En vélo parmi les voitures de luxe

Peu après Monaco, me voilà à la frontière. Je suis fier et ému au moment de passer la douane avec mon vélo. Ce n’est qu’une étape, et je traverserai beaucoup d’autres frontières par la suite, mais le passage en Italie est vraiment symbolique pour moi. D’abord parce que c’est la première, et puis aussi parce je continue ma route avec la France dans le dos, que je ne reverrai que dans 5 mois.

Première frontière à vélo

Je ne continue que 7 km après la frontière avant de m’installer dans un camping. La côte est très touristique  et je ne vois pas où poser une tente à l’abri des regards. Pour la première fois, je réussis à faire une “grasse matinée” sous la tente, réveil 9h30 ! Je pars donc un peu plus tard que d’habitude. Longer la côte Italienne n’est pas super agréable, les routes sont souvent très fréquentée et les Italiens sont de vrais sauvages au volant… Je suis régulièrement frôlé par des voitures qui vont vite, pas très rassurant. Par contre c’est assez joli et valoné, je traverse de nombreux petits villages typiques, et vraiment mignons. J’essaie de prendre le temps d’apprécier ces villages et la dolce vita Italienne sous un beau ciel bleu.

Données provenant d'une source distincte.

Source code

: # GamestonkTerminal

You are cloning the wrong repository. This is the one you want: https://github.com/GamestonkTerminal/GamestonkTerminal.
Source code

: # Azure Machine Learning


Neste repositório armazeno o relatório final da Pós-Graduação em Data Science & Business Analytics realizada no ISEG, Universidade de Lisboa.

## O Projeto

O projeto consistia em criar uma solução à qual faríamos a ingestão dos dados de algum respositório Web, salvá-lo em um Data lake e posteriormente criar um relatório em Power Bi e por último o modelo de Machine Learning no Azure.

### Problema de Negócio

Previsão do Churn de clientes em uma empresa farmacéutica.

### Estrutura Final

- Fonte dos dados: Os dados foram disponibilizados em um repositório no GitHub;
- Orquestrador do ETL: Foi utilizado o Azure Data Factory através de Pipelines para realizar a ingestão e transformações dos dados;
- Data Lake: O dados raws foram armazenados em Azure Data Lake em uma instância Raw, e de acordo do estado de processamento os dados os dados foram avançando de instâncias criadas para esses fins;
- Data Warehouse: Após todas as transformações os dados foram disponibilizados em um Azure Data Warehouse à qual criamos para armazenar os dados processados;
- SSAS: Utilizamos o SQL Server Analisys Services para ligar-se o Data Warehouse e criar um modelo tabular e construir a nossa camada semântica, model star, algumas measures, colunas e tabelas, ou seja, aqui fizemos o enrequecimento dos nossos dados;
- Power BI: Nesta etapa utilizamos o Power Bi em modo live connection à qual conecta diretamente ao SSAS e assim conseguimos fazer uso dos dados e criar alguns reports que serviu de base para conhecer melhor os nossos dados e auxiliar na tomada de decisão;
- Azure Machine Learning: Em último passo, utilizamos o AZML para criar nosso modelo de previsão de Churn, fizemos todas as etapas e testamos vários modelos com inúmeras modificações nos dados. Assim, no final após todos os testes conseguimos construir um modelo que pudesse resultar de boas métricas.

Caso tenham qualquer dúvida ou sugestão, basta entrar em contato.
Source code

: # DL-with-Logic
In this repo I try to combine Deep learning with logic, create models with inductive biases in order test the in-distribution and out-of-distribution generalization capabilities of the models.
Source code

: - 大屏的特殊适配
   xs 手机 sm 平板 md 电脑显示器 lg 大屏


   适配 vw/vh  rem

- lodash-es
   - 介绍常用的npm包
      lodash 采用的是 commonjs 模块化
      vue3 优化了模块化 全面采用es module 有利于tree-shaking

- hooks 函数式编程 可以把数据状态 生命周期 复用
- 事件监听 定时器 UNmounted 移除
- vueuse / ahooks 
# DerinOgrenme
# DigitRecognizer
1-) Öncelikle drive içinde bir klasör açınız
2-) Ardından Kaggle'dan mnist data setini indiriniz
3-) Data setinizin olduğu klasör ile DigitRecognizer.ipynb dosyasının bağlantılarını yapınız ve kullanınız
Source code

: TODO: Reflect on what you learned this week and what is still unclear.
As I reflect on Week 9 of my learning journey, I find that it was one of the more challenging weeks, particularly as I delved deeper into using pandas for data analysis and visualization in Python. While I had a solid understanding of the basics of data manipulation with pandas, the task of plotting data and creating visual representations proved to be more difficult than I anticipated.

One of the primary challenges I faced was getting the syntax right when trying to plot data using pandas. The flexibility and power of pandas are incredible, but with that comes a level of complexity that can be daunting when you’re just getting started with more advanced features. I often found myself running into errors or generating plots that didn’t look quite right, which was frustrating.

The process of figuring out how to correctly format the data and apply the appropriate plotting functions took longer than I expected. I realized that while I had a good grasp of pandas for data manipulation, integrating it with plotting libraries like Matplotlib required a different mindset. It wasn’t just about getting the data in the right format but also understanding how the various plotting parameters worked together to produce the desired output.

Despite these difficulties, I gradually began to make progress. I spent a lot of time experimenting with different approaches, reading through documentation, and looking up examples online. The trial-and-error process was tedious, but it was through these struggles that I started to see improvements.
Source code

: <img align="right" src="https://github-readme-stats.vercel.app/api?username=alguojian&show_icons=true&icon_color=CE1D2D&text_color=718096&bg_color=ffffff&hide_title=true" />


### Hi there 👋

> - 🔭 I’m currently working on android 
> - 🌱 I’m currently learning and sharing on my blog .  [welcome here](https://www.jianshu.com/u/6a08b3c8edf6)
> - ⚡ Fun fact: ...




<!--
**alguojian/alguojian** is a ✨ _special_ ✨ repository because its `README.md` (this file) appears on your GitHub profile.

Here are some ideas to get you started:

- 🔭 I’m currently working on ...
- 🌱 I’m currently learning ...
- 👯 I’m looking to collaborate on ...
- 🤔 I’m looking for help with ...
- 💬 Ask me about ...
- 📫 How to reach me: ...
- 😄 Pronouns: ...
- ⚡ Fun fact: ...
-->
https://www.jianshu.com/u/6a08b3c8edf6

Les nombreux villages colorés sur la côte

A nouveau je passe la nuit en camping à Finale Ligure. Un camping plutôt cool en pleine nature un peu perché dans les montagnes. Vers 23h, au moment de m’endormir je vois une torche pointer sur ma tente et des voix à l’extérieur que je ne reconnais pas. Je me dis que ce doit être des campeurs qui se sont trompé d’emplacement, j’ouvre donc ma tente un peu agacé d’être dérangé au lit. En ouvrant  surprise! Christophe et Astrid, de bons copains sont là. Je mets un moment à comprendre. Ils sont venus en van me suivre pendant 4 jours. Bizarrement je suis au début partagé entre le la joie de les voir, et le fait que mon quotidien solitaire que je viens de retrouver soit perturbé. Je reviens vite à la raison, et je suis ravi de pouvoir avoir de la compagnie pendant quelques jours, j’ai vraiment beaucoup de chance d’avoir des copains comme ça. 

La bonne surprise

Le lendemain je rejoins donc Chis et Astrid au van, et j’en profite pour me délester de mes sacoches. J’irai plus vite et nous aurons plus de temps pour profiter ensemble. L’objectif de la journée est d’atteindre Gènes dans l’après-midi. Rapidement je me rends compte de la facilité de rouler sans sacoches, je serai à Gènes pour déjeuner. Mais à 30 km de la destination finale, il se met à pleuvoir des cordes. Pile quand je n’ai pas mes sacoches avec mes vêtements imperméables sur moi, c’est pas de chance… Je suis trempé et frigorifié. A chaque kilomètre j’hésite entre attendre le van qui est quelques minutes derrières avec mes affaires, ou continuer de rouler pour me réchauffer avec l’effort. J’opte pour la deuxième option, je roule jusqu’à Gènes où mes amis me retrouvent.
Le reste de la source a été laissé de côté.